■ INPUT DATA ■
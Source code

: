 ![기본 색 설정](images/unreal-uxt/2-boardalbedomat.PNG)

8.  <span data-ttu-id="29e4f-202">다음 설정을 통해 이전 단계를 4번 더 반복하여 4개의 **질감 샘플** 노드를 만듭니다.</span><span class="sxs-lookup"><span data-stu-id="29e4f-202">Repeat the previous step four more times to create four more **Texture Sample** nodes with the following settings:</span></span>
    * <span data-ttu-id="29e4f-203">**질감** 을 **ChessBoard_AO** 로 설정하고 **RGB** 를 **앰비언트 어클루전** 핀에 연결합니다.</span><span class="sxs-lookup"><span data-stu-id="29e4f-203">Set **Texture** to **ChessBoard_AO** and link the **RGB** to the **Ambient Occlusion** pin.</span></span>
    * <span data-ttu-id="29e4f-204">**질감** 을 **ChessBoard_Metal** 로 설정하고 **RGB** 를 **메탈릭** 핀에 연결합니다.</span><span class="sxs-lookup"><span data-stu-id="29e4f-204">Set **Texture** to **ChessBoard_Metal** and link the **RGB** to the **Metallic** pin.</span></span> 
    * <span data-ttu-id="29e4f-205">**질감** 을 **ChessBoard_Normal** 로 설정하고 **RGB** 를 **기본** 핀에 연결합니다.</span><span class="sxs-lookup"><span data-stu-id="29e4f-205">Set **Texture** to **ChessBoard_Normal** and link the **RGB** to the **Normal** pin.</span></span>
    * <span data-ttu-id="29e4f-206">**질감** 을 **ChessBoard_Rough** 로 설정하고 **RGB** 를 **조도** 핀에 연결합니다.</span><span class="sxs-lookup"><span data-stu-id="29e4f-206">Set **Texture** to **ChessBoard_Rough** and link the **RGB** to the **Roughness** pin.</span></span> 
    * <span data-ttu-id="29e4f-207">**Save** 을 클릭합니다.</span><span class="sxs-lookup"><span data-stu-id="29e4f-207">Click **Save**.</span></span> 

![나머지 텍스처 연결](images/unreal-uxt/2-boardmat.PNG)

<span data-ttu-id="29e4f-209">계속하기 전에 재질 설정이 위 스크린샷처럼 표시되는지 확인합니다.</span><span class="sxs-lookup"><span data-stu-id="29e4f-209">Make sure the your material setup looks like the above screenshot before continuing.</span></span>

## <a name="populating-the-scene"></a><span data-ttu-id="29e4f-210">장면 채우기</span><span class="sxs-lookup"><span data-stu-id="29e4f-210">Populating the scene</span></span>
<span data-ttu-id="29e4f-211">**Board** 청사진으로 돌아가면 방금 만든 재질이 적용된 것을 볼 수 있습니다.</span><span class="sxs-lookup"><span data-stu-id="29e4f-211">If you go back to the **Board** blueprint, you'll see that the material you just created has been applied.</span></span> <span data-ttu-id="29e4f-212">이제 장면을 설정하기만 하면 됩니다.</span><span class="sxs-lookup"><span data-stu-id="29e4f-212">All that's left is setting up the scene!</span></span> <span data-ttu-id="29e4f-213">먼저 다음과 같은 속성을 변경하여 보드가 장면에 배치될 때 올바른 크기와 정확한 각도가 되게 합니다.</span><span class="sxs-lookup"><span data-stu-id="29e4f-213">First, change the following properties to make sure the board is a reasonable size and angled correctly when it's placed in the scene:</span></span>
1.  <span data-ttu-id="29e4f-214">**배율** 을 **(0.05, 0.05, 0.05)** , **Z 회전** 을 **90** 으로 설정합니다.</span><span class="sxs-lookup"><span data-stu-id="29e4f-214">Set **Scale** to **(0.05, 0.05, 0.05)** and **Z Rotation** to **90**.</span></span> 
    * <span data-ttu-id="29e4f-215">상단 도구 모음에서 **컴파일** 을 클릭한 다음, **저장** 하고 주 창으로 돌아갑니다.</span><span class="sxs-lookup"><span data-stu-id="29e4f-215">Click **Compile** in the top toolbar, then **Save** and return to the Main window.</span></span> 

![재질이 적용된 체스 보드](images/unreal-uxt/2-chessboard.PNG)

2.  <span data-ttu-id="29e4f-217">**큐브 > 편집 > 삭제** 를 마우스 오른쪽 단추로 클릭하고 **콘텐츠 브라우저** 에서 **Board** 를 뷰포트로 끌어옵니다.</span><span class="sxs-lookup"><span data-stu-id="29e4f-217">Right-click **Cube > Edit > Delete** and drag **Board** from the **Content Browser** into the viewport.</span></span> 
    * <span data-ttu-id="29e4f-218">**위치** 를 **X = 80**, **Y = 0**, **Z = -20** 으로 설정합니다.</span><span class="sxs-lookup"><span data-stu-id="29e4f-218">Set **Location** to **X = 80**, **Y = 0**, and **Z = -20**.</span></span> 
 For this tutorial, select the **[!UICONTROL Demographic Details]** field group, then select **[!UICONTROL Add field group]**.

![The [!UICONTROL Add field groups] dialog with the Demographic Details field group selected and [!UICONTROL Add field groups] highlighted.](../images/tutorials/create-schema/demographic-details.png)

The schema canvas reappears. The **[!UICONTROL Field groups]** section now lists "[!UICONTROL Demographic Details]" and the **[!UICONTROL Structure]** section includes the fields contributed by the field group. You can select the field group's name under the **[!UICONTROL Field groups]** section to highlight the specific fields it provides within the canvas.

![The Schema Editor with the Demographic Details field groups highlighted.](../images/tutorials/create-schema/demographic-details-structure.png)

■ TASK TO CARRY OUT ■
Each line of the listing must appear in the answer exactly as above.

■ COMPLETED TASK ■
Source code

: ![기본 색 설정](images/unreal-uxt/2-boardalbedomat.PNG)

8.  <span data-ttu-id="29e4f-202">다음 설정을 통해 이전 단계를 4번 더 반복하여 4개의 **질감 샘플** 노드를 만듭니다.</span><span class="sxs-lookup"><span data-stu-id="29e4f-202">Repeat the previous step four more times to create four more **Texture Sample** nodes with the following settings:</span></span>
    * <span data-ttu-id="29e4f-203">**질감** 을 **ChessBoard_AO** 로 설정하고 **RGB** 를 **앰비언트 어클루전** 핀에 연결합니다.</span><span class="sxs-lookup"><span data-stu-id="29e4f-203">Set **Texture** to **ChessBoard_AO** and link the **RGB** to the **Ambient Occlusion** pin.</span></span>
    * <span data-ttu-id="29e4f-204">**질감** 을 **ChessBoard_Metal** 로 설정하고 **RGB** 를 **메탈릭** 핀에 연결합니다.</span><span class="sxs-lookup"><span data-stu-id="29e4f-204">Set **Texture** to **ChessBoard_Metal** and link the **RGB** to the **Metallic** pin.</span></span> 
    * <span data-ttu-id="29e4f-205">**질감** 을 **ChessBoard_Normal** 로 설정하고 **RGB** 를 **기본** 핀에 연결합니다.</span><span class="sxs-lookup"><span data-stu-id="29e4f-205">Set **Texture** to **ChessBoard_Normal** and link the **RGB** to the **Normal** pin.</span></span>
    * <span data-ttu-id="29e4f-206">**질감** 을 **ChessBoard_Rough** 로 설정하고 **RGB** 를 **조도** 핀에 연결합니다.</span><span class="sxs-lookup"><span data-stu-id="29e4f-206">Set **Texture** to **ChessBoard_Rough** and link the **RGB** to the **Roughness** pin.</span></span> 
    * <span data-ttu-id="29e4f-207">**Save** 을 클릭합니다.</span><span class="sxs-lookup"><span data-stu-id="29e4f-207">Click **Save**.</span></span> 

![나머지 텍스처 연결](images/unreal-uxt/2-boardmat.PNG)

<span data-ttu-id="29e4f-209">계속하기 전에 재질 설정이 위 스크린샷처럼 표시되는지 확인합니다.</span><span class="sxs-lookup"><span data-stu-id="29e4f-209">Make sure the your material setup looks like the above screenshot before continuing.</span></span>

## <a name="populating-the-scene"></a><span data-ttu-id="29e4f-210">장면 채우기</span><span class="sxs-lookup"><span data-stu-id="29e4f-210">Populating the scene</span></span>
<span data-ttu-id="29e4f-211">**Board** 청사진으로 돌아가면 방금 만든 재질이 적용된 것을 볼 수 있습니다.</span><span class="sxs-lookup"><span data-stu-id="29e4f-211">If you go back to the **Board** blueprint, you'll see that the material you just created has been applied.</span></span> <span data-ttu-id="29e4f-212">이제 장면을 설정하기만 하면 됩니다.</span><span class="sxs-lookup"><span data-stu-id="29e4f-212">All that's left is setting up the scene!</span></span> <span data-ttu-id="29e4f-213">먼저 다음과 같은 속성을 변경하여 보드가 장면에 배치될 때 올바른 크기와 정확한 각도가 되게 합니다.</span><span class="sxs-lookup"><span data-stu-id="29e4f-213">First, change the following properties to make sure the board is a reasonable size and angled correctly when it's placed in the scene:</span></span>
1.  <span data-ttu-id="29e4f-214">**배율** 을 **(0.05, 0.05, 0.05)** , **Z 회전** 을 **90** 으로 설정합니다.</span><span class="sxs-lookup"><span data-stu-id="29e4f-214">Set **Scale** to **(0.05, 0.05, 0.05)** and **Z Rotation** to **90**.</span></span> 
    * <span data-ttu-id="29e4f-215">상단 도구 모음에서 **컴파일** 을 클릭한 다음, **저장** 하고 주 창으로 돌아갑니다.</span><span class="sxs-lookup"><span data-stu-id="29e4f-215">Click **Compile** in the top toolbar, then **Save** and return to the Main window.</span></span> 

![재질이 적용된 체스 보드](images/unreal-uxt/2-chessboard.PNG)

2.  <span data-ttu-id="29e4f-217">**큐브 > 편집 > 삭제** 를 마우스 오른쪽 단추로 클릭하고 **콘텐츠 브라우저** 에서 **Board** 를 뷰포트로 끌어옵니다.</span><span class="sxs-lookup"><span data-stu-id="29e4f-217">Right-click **Cube > Edit > Delete** and drag **Board** from the **Content Browser** into the viewport.</span></span> 
    * <span data-ttu-id="29e4f-218">**위치** 를 **X = 80**, **Y = 0**, **Z = -20** 으로 설정합니다.</span><span class="sxs-lookup"><span data-stu-id="29e4f-218">Set **Location** to **X = 80**, **Y = 0**, and **Z = -20**.</span></span> 
 For this tutorial, select the **[!UICONTROL Demographic Details]** field group, then select **[!UICONTROL Add field group]**.

![The [!UICONTROL Add field groups] dialog with the Demographic Details field group selected and [!UICONTROL Add field groups] highlighted.](../images/tutorials/create-schema/demographic-details.png)

The schema canvas reappears. The **[!UICONTROL Field groups]** section now lists "[!UICONTROL Demographic Details]" and the **[!UICONTROL Structure]** section includes the fields contributed by the field group. You can select the field group's name under the **[!UICONTROL Field groups]** section to highlight the specific fields it provides within the canvas.

![The Schema Editor with the Demographic Details field groups highlighted.](../images/tutorials/create-schema/demographic-details-structure.png)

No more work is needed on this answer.